Anthrax is a potentially fatal zoonosis caused by a toxin-producing bacillus, Bacillus anthracis. Also known as Siberian plague, malignant pustule, ragpicker's disease, and woolsorter's disease, anthrax is primarily a disease of animals, both livestock (cattle, goats, sheep, camels, and horses) and wildlife (hippos, antelope, buffalo, deer, and elephants); it is rare in humans. The English name of the disease comes from the Greek word for coal, because anthrax infections of the skin typically form ulcers with coal-black centers known as eschars. Humans and animals are only incidental hosts of the bacillus, as anthrax organisms form endospores that can be found in soil and survive there. Herbivores (animals whose primary diet is grass or other plant material) become infected when they breathe in or ingest the anthrax spores from contaminated soil, water, or plants. Humans become infected by handling wool, hides, or other products from infected animals; by inhaling anthrax spores; by consuming contaminated food or water; or by injecting drugs of abuse contaminated with anthrax spores.
Anthrax in humans takes one of four major forms: cutaneous, inhalational, gastrointestinal, and injection-related. Cutaneous anthrax, the most common form in ordinary circumstances, occurs when anthrax endospores enter the body through the skin. Although an open cut or abrasion makes it easier for the spores to gain entrance, they can also produce infection when the skin is intact. Although person-to-person transmission of anthrax is rare, it can occur through direct contact with another person's skin lesion. The first symptom of cutaneous anthrax is an itchy raised papule resembling an insect bite, usually on the face, neck, or hands. Within a few days, the papule enlarges into a skin ulcer surrounded by small fluid-filled blisters. A crusty black eschar develops over the ulcerated area later, and then falls off after a few weeks, leaving a scar on the skin.
Inhalation anthrax is the most lethal form of anthrax infection, but unlike cutaneous anthrax, it cannot be transmitted from one person to another. It occurs when a person breathes in anthrax spores from infected animal material or accidentally released in a laboratory. The first symptoms of inhalation anthrax include two or three days of low-grade fever and other flu-like symptoms. The patient typically experiences an aching sensation of heaviness in the chest. Later symptoms include high fever, dyspnea (painful or difficult breathing), heavy sweating, a rapid pulse, and rapid breathing.
Gastrointestinal anthrax is most likely to occur when a person eats undercooked meat from an infected animal. It is, however, the rarest form of anthrax in humans. The person may experience symptoms in the lining of the throat and esophagus as well as intestinal symptoms: nausea, vomiting, abdominal pain, loss of appetite, severe diarrhea, and eventually blood in the vomitus. The skin and mucous membranes may develop a bluish tinge known as cyanosis. The lymph nodes in the mesentery (the fold of tissue attaching the small intestine to the abdomen) may become inflamed by the toxins released by the anthrax bacilli, leading to intestinal blockage, bleeding, or perforation.

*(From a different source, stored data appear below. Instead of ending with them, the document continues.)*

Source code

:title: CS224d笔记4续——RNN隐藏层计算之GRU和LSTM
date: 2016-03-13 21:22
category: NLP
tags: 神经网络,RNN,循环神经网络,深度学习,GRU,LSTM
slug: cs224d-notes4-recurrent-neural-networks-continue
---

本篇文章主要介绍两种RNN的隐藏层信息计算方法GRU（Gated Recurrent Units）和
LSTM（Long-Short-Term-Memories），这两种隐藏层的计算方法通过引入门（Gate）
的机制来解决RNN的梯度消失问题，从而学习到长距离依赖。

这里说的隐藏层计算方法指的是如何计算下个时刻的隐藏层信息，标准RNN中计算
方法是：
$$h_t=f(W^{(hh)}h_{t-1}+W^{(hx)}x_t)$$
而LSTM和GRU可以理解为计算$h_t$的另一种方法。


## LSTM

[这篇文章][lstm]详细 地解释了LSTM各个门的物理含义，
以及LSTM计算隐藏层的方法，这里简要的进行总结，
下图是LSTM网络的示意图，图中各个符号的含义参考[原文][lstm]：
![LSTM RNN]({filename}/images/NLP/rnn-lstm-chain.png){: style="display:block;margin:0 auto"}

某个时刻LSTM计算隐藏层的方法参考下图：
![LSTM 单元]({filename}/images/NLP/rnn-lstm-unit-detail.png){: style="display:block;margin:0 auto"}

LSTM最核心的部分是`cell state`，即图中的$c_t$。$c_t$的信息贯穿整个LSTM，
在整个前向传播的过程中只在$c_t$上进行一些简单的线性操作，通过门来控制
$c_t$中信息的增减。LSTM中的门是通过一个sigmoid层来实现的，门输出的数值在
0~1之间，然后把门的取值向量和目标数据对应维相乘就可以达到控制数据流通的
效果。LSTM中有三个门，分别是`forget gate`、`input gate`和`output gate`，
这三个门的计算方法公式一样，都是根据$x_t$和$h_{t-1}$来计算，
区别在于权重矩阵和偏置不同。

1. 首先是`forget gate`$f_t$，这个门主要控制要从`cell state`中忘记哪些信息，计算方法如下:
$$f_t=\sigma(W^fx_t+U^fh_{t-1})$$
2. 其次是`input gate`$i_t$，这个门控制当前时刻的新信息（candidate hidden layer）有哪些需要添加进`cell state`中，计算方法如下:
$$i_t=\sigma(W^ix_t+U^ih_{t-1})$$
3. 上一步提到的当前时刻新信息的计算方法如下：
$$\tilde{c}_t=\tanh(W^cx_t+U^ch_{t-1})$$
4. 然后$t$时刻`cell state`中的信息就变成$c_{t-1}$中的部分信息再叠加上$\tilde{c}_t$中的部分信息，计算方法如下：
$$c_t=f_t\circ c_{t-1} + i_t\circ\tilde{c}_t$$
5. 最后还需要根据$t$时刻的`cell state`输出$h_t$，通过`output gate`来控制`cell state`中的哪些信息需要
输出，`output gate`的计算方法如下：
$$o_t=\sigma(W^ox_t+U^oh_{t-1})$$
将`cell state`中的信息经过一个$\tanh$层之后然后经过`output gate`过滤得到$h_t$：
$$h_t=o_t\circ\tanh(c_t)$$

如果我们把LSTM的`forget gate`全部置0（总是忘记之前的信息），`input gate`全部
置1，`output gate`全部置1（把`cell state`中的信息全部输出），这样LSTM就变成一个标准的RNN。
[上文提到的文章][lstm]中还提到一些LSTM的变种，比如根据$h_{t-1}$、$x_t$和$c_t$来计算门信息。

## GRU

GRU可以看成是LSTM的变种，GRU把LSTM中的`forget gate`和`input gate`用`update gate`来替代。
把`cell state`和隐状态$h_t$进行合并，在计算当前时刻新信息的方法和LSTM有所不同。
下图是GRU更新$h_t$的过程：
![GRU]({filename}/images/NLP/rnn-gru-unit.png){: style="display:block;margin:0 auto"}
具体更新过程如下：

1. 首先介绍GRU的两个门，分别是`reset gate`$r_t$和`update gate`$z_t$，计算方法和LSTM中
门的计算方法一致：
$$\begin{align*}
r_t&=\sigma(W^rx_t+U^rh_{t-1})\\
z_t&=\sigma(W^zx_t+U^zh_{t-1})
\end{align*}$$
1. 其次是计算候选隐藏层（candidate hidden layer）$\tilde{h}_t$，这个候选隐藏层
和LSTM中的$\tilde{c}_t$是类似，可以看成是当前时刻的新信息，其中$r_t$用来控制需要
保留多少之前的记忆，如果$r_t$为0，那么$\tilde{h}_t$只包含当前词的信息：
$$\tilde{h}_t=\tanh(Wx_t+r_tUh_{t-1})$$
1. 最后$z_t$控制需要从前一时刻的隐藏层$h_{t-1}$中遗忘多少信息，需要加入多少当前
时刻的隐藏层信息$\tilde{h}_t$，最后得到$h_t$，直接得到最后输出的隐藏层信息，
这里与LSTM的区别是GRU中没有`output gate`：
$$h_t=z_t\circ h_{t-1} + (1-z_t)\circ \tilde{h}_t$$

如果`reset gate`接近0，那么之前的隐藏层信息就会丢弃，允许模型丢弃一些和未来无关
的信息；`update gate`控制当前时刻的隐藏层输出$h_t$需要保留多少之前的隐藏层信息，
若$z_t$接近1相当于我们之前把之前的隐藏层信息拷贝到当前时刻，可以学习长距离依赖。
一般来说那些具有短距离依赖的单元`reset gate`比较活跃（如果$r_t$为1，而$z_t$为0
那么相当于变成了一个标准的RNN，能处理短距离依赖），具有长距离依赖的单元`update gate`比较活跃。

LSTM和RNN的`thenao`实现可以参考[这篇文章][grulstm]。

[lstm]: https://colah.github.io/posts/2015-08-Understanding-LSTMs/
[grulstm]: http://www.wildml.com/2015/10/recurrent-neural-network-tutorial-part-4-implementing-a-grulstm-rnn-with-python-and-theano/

Injection-related anthrax has been reported only since 2009; it is thought to have appeared in Europe when heroin contaminated by bone meal from infected sheep was imported from Afghanistan. The symptoms of injection-related anthrax are similar to those of cutaneous anthrax, except that the infection lies deep within the skin and underlying muscle. It spreads more rapidly to other tissues than cutaneous anthrax and is more difficult to treat.
Anthrax in animals occurs only in the inhalational and gastrointestinal forms. Symptoms include fever, difficulty breathing, agitated behavior followed by depression, loss of coordination, diarrhea, bloody vomiting, convulsions, and death.
Risk factors for anthrax in humans are primarily related to occupation. The following are categories of persons who are at increased risk:
According to studies of the 2001 anthrax attack in the United States, other risk factors for developing anthrax after exposure to endospores include underlying lung disease and alcoholism.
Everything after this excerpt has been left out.